Instructions to follow: Using the listing below, print exactly everything from the line with "- 2.) Add necessary libraries to Arduino IDE" down to the line with "-Tools -> upload speed -> 115200", both included, and nothing more.

== Data section ==

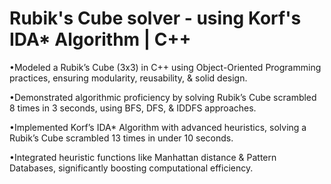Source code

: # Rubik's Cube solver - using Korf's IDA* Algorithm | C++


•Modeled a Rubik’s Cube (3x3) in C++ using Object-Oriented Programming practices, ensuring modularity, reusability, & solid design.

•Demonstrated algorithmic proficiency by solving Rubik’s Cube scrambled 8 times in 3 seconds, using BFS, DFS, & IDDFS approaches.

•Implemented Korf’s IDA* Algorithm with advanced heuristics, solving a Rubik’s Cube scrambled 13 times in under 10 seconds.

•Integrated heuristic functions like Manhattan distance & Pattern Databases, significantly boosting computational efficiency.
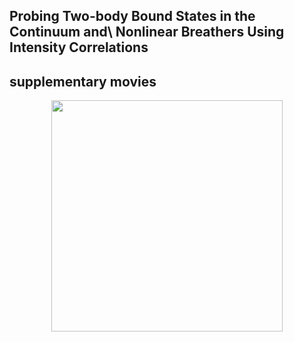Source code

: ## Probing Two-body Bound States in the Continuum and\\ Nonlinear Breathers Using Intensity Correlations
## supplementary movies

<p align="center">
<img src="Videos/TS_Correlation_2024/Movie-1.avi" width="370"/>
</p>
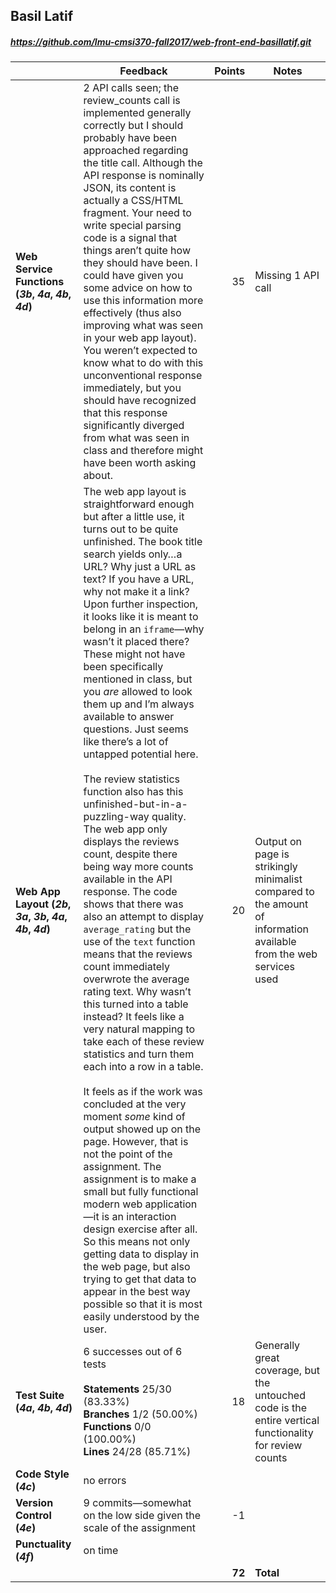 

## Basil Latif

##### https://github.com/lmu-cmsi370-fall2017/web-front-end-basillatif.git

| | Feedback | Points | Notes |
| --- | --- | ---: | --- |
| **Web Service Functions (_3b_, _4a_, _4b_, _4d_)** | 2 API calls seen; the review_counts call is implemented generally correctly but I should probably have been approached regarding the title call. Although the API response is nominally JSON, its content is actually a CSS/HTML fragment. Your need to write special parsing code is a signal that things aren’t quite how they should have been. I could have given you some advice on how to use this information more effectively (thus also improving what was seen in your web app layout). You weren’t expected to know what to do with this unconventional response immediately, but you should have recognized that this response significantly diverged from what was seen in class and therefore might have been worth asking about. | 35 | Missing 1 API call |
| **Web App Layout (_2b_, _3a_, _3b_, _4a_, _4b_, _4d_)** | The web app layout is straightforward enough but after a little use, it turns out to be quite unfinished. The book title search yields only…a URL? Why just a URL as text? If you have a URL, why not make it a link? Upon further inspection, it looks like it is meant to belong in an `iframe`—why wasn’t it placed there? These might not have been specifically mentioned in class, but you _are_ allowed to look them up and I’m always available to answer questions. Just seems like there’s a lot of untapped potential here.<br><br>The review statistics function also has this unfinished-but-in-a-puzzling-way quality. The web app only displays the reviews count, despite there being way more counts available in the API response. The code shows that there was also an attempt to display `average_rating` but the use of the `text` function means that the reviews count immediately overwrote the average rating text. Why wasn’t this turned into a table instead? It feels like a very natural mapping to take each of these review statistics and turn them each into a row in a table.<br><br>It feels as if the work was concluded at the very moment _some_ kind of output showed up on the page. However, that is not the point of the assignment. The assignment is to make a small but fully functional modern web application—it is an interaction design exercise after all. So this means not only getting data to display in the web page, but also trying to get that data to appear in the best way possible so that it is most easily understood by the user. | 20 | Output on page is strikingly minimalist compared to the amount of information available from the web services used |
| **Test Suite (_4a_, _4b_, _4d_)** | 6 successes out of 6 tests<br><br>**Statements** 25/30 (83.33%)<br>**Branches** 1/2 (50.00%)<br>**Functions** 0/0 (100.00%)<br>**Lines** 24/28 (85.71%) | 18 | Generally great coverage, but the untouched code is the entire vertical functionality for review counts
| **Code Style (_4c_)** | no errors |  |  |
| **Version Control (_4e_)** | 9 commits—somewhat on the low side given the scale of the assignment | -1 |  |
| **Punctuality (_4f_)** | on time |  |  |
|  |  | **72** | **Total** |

===
== Data section ==

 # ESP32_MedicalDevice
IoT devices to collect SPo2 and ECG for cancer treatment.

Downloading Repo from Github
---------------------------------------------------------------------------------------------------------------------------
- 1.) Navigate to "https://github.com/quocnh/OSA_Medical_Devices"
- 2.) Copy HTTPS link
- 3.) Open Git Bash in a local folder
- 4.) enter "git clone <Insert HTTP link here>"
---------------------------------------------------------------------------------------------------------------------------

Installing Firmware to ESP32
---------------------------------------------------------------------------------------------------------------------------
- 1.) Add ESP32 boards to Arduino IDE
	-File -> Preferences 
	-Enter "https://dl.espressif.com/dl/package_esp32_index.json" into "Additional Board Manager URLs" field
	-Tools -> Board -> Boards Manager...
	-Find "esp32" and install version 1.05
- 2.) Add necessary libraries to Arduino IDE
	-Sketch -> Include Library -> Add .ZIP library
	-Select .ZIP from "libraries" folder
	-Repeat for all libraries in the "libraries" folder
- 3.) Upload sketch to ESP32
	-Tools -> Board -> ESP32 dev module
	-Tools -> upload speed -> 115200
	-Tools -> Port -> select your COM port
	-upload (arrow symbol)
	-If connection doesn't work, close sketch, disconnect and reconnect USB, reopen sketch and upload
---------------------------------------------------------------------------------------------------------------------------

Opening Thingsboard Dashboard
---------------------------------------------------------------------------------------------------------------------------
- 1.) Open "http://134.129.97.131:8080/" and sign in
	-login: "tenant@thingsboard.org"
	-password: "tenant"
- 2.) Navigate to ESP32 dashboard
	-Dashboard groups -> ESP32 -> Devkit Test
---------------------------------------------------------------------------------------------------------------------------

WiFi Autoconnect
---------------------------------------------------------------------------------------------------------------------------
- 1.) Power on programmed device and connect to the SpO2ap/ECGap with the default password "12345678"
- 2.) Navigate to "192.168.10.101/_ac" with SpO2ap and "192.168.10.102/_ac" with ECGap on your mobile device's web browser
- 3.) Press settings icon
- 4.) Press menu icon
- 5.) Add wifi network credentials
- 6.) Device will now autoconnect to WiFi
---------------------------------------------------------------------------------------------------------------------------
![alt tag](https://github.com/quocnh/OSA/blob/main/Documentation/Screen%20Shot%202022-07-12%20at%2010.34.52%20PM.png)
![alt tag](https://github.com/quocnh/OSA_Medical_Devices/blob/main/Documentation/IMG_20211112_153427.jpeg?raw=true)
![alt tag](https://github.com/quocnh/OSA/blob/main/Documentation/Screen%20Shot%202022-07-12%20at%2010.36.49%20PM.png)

===

Answer below:
- 2.) Add necessary libraries to Arduino IDE
	-Sketch -> Include Library -> Add .ZIP library
	-Select .ZIP from "libraries" folder
	-Repeat for all libraries in the "libraries" folder
- 3.) Upload sketch to ESP32
	-Tools -> Board -> ESP32 dev module
	-Tools -> upload speed -> 115200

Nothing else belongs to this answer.